Exercise details:
Copy all of the records exactly.

Input data:
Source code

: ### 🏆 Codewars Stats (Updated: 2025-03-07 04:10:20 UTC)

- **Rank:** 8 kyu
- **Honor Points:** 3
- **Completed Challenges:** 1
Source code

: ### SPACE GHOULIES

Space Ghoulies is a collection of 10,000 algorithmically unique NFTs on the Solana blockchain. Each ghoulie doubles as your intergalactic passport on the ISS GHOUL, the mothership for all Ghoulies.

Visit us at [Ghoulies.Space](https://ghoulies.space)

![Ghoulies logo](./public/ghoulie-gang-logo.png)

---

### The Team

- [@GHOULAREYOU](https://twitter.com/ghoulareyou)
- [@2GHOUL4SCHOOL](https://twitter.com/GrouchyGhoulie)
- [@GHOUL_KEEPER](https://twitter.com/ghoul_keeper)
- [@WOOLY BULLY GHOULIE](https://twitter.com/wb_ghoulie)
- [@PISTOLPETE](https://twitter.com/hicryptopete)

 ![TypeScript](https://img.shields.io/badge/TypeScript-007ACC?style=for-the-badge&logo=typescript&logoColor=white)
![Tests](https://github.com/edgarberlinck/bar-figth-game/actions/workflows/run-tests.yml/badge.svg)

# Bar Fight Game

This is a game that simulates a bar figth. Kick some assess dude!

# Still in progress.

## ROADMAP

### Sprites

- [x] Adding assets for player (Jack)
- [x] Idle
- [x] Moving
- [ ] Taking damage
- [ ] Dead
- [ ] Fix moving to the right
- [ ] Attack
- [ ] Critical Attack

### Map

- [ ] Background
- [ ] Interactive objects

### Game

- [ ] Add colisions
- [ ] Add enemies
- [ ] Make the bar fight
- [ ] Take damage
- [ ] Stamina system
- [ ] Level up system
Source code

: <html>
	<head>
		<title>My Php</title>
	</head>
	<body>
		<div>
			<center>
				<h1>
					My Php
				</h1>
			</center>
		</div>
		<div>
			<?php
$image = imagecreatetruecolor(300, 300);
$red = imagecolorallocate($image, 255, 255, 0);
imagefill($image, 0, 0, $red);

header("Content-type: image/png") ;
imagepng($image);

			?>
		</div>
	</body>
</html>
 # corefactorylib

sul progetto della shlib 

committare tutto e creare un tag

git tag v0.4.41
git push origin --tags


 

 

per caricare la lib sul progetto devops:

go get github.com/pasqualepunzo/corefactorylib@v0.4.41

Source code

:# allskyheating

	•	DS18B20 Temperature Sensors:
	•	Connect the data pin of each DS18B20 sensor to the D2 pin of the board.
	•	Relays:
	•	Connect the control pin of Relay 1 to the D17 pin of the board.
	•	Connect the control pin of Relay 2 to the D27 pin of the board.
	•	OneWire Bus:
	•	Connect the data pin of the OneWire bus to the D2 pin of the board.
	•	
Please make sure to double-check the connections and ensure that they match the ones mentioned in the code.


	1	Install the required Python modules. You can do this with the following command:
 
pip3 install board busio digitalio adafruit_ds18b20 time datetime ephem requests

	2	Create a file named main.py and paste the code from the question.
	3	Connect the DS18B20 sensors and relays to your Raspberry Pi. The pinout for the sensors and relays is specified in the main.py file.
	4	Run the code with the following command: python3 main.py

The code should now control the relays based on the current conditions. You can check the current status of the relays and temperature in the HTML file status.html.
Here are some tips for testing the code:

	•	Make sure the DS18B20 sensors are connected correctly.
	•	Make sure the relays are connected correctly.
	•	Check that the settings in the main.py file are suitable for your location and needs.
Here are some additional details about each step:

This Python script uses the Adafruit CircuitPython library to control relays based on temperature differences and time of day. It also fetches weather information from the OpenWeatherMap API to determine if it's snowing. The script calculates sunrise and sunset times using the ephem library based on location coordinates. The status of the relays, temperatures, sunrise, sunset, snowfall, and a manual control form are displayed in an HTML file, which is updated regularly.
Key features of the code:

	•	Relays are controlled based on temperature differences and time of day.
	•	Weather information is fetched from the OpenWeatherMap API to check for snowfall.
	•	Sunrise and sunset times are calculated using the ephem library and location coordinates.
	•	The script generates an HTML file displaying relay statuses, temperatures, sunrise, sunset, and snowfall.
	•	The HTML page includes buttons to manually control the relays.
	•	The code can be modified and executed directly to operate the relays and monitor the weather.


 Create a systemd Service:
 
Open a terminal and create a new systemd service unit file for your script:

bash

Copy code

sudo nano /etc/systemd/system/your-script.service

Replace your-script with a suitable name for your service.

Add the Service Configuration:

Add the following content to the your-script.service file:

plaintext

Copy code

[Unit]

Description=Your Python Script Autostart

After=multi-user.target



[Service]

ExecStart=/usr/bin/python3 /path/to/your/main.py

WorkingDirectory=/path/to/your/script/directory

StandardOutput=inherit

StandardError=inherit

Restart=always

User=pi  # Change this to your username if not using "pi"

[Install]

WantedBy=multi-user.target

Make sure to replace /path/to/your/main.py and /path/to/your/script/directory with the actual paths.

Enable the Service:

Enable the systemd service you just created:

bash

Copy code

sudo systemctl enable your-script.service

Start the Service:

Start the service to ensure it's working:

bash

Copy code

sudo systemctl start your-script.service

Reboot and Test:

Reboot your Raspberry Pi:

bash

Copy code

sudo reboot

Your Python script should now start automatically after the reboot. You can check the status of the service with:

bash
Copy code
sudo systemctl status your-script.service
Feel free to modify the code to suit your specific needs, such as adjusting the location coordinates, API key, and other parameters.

Answer to this exercise:
Source code

: ### 🏆 Codewars Stats (Updated: 2025-03-07 04:10:20 UTC)

- **Rank:** 8 kyu
- **Honor Points:** 3
- **Completed Challenges:** 1
Source code

: ### SPACE GHOULIES

Space Ghoulies is a collection of 10,000 algorithmically unique NFTs on the Solana blockchain. Each ghoulie doubles as your intergalactic passport on the ISS GHOUL, the mothership for all Ghoulies.

Visit us at [Ghoulies.Space](https://ghoulies.space)

![Ghoulies logo](./public/ghoulie-gang-logo.png)

---

### The Team

- [@GHOULAREYOU](https://twitter.com/ghoulareyou)
- [@2GHOUL4SCHOOL](https://twitter.com/GrouchyGhoulie)
- [@GHOUL_KEEPER](https://twitter.com/ghoul_keeper)
- [@WOOLY BULLY GHOULIE](https://twitter.com/wb_ghoulie)
- [@PISTOLPETE](https://twitter.com/hicryptopete)

 ![TypeScript](https://img.shields.io/badge/TypeScript-007ACC?style=for-the-badge&logo=typescript&logoColor=white)
![Tests](https://github.com/edgarberlinck/bar-figth-game/actions/workflows/run-tests.yml/badge.svg)

# Bar Fight Game

This is a game that simulates a bar figth. Kick some assess dude!

# Still in progress.

## ROADMAP

### Sprites

- [x] Adding assets for player (Jack)
- [x] Idle
- [x] Moving
- [ ] Taking damage
- [ ] Dead
- [ ] Fix moving to the right
- [ ] Attack
- [ ] Critical Attack

### Map

- [ ] Background
- [ ] Interactive objects

### Game

- [ ] Add colisions
- [ ] Add enemies
- [ ] Make the bar fight
- [ ] Take damage
- [ ] Stamina system
- [ ] Level up system
Source code

: <html>
	<head>
		<title>My Php</title>
	</head>
	<body>
		<div>
			<center>
				<h1>
					My Php
				</h1>
			</center>
		</div>
		<div>
			<?php
$image = imagecreatetruecolor(300, 300);
$red = imagecolorallocate($image, 255, 255, 0);
imagefill($image, 0, 0, $red);

header("Content-type: image/png") ;
imagepng($image);

			?>
		</div>
	</body>
</html>
 # corefactorylib

sul progetto della shlib 

committare tutto e creare un tag

git tag v0.4.41
git push origin --tags


 

 

per caricare la lib sul progetto devops:

go get github.com/pasqualepunzo/corefactorylib@v0.4.41

Source code

:# allskyheating

	•	DS18B20 Temperature Sensors:
	•	Connect the data pin of each DS18B20 sensor to the D2 pin of the board.
	•	Relays:
	•	Connect the control pin of Relay 1 to the D17 pin of the board.
	•	Connect the control pin of Relay 2 to the D27 pin of the board.
	•	OneWire Bus:
	•	Connect the data pin of the OneWire bus to the D2 pin of the board.
	•	
Please make sure to double-check the connections and ensure that they match the ones mentioned in the code.


	1	Install the required Python modules. You can do this with the following command:
 
pip3 install board busio digitalio adafruit_ds18b20 time datetime ephem requests

	2	Create a file named main.py and paste the code from the question.
	3	Connect the DS18B20 sensors and relays to your Raspberry Pi. The pinout for the sensors and relays is specified in the main.py file.
	4	Run the code with the following command: python3 main.py

The code should now control the relays based on the current conditions. You can check the current status of the relays and temperature in the HTML file status.html.
Here are some tips for testing the code:

	•	Make sure the DS18B20 sensors are connected correctly.
	•	Make sure the relays are connected correctly.
	•	Check that the settings in the main.py file are suitable for your location and needs.
Here are some additional details about each step:

This Python script uses the Adafruit CircuitPython library to control relays based on temperature differences and time of day. It also fetches weather information from the OpenWeatherMap API to determine if it's snowing. The script calculates sunrise and sunset times using the ephem library based on location coordinates. The status of the relays, temperatures, sunrise, sunset, snowfall, and a manual control form are displayed in an HTML file, which is updated regularly.
Key features of the code:

	•	Relays are controlled based on temperature differences and time of day.
	•	Weather information is fetched from the OpenWeatherMap API to check for snowfall.
	•	Sunrise and sunset times are calculated using the ephem library and location coordinates.
	•	The script generates an HTML file displaying relay statuses, temperatures, sunrise, sunset, and snowfall.
	•	The HTML page includes buttons to manually control the relays.
	•	The code can be modified and executed directly to operate the relays and monitor the weather.


 Create a systemd Service:
 
Open a terminal and create a new systemd service unit file for your script:

bash

Copy code

sudo nano /etc/systemd/system/your-script.service

Replace your-script with a suitable name for your service.

Add the Service Configuration:

Add the following content to the your-script.service file:

plaintext

Copy code

[Unit]

Description=Your Python Script Autostart

After=multi-user.target



[Service]

ExecStart=/usr/bin/python3 /path/to/your/main.py

WorkingDirectory=/path/to/your/script/directory

StandardOutput=inherit

StandardError=inherit

Restart=always

User=pi  # Change this to your username if not using "pi"

[Install]

WantedBy=multi-user.target

Make sure to replace /path/to/your/main.py and /path/to/your/script/directory with the actual paths.

Enable the Service:

Enable the systemd service you just created:

bash

Copy code

sudo systemctl enable your-script.service

Start the Service:

Start the service to ensure it's working:

bash

Copy code

sudo systemctl start your-script.service

Reboot and Test:

Reboot your Raspberry Pi:

bash

Copy code

sudo reboot

Your Python script should now start automatically after the reboot. You can check the status of the service with:

bash
Copy code
sudo systemctl status your-script.service
Feel free to modify the code to suit your specific needs, such as adjusting the location coordinates, API key, and other parameters.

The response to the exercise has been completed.